WORK INSTRUCTIONS> If a line of the records contains the word "solution", list it.

EXERCISE MATERIALS>
########################################

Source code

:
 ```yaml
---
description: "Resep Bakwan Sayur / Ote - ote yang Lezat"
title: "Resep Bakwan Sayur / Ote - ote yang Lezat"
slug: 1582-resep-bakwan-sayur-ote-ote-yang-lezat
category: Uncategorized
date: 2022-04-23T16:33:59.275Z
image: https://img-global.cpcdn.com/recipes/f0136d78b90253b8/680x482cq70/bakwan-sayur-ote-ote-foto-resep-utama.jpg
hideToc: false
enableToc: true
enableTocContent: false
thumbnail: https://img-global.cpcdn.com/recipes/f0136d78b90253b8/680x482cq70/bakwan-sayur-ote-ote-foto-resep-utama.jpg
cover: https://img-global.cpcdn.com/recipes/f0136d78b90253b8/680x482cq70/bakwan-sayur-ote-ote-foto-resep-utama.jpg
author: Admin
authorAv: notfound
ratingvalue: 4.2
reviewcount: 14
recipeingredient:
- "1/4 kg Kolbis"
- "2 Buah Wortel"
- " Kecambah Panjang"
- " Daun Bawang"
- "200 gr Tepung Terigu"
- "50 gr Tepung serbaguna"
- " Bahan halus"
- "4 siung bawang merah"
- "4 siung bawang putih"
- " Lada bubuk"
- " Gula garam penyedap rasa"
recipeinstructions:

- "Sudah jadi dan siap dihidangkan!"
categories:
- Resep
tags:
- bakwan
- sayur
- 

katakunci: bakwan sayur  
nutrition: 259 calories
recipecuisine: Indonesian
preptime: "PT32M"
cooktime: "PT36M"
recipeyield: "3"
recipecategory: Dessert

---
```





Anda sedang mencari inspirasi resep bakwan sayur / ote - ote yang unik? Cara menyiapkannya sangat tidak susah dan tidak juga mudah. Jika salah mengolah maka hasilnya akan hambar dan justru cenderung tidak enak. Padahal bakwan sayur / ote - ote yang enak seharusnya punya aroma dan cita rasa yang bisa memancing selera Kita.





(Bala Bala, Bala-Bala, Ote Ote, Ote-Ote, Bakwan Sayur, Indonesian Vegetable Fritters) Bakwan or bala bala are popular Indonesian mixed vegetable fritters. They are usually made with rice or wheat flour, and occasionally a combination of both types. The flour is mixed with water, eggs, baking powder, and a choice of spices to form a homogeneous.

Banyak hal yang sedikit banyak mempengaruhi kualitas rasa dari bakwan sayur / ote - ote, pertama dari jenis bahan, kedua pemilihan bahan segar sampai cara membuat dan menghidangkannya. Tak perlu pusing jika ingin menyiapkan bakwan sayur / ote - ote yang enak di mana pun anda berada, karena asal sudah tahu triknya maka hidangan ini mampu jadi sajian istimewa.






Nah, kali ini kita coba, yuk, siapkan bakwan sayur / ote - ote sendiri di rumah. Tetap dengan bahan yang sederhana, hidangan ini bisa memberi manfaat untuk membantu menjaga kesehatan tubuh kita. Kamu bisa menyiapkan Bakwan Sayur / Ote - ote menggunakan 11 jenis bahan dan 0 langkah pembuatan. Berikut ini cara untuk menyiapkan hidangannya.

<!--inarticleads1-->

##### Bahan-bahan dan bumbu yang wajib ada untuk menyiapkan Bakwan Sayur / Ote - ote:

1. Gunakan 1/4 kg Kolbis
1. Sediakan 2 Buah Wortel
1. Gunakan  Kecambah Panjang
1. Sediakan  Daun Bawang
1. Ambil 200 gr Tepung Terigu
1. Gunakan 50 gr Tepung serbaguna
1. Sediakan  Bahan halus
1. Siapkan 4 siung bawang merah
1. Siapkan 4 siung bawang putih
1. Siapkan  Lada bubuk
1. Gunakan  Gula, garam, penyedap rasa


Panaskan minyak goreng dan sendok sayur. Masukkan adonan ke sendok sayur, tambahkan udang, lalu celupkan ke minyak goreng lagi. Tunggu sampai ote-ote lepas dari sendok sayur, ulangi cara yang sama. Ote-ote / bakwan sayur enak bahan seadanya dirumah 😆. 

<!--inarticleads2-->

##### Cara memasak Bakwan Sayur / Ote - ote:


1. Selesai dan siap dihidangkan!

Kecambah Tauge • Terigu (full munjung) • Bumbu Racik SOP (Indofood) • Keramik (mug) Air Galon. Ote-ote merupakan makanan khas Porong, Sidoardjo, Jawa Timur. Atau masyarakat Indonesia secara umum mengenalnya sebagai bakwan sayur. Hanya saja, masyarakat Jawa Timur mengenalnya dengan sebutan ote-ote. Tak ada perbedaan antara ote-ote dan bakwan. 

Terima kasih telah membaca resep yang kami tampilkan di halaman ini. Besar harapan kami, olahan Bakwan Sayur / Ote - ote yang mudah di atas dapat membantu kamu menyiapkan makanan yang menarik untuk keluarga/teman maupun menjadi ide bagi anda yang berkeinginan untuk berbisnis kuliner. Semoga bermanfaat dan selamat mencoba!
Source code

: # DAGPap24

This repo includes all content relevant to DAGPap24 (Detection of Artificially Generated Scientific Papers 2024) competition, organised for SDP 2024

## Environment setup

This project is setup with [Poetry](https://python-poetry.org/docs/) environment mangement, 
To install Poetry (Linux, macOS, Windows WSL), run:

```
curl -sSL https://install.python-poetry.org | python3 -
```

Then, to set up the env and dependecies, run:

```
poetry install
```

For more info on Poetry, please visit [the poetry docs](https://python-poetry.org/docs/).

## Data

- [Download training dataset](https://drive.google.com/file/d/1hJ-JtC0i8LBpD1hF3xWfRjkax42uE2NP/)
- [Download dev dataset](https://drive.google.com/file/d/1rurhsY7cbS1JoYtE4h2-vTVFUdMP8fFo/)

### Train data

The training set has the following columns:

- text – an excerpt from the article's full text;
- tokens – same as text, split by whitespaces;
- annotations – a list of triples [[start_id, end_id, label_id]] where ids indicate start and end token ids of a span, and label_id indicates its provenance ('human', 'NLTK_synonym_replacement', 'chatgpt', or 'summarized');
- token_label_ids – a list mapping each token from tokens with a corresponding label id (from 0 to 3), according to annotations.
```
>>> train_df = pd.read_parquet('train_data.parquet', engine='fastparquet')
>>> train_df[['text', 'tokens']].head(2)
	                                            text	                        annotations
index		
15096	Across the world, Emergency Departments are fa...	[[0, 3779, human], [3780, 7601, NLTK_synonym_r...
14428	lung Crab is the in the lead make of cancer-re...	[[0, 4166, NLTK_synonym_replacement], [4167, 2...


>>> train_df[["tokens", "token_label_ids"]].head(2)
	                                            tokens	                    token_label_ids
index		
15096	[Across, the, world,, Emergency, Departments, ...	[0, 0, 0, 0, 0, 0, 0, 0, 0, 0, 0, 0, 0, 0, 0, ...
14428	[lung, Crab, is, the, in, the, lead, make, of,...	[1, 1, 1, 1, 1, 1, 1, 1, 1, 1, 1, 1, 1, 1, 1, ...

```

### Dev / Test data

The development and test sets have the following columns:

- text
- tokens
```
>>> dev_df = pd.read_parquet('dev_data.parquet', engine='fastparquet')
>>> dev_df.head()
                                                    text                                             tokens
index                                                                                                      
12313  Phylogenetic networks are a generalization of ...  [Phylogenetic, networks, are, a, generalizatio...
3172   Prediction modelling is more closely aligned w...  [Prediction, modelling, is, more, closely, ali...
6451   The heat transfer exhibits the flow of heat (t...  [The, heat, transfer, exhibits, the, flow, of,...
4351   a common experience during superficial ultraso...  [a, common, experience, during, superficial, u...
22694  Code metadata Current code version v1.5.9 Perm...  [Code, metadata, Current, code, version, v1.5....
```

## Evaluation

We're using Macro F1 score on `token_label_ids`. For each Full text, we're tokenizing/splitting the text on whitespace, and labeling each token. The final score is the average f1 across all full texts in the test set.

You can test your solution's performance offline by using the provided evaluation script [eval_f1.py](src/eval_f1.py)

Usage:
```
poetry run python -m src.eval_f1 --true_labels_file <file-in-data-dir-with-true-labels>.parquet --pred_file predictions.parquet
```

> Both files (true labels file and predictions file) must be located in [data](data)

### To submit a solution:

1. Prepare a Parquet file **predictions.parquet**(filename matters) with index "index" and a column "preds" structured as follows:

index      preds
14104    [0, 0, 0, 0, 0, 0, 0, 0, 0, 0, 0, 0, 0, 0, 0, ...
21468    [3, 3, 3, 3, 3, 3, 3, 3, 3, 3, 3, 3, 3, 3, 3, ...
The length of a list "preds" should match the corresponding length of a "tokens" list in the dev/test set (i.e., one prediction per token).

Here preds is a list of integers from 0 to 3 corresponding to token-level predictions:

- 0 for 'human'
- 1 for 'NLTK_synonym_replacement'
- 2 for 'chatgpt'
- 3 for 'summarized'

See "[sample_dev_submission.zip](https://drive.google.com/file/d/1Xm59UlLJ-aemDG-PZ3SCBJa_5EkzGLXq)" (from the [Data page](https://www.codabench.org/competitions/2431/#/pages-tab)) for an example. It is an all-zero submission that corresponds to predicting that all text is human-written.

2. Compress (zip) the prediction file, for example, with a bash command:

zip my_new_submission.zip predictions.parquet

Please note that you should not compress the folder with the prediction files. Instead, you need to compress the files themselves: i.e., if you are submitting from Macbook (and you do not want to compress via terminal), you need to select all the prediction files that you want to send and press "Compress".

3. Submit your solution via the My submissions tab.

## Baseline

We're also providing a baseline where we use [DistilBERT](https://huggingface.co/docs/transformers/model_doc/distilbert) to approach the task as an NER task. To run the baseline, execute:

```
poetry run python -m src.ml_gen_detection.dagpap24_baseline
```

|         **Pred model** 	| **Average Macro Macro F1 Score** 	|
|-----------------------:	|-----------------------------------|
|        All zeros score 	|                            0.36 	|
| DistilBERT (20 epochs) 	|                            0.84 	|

########################################

EXPECTED ANSWER>
You can test your solution's performance offline by using the provided evaluation script [eval_f1.py](src/eval_f1.py)
### To submit a solution:
3. Submit your solution via the My submissions tab.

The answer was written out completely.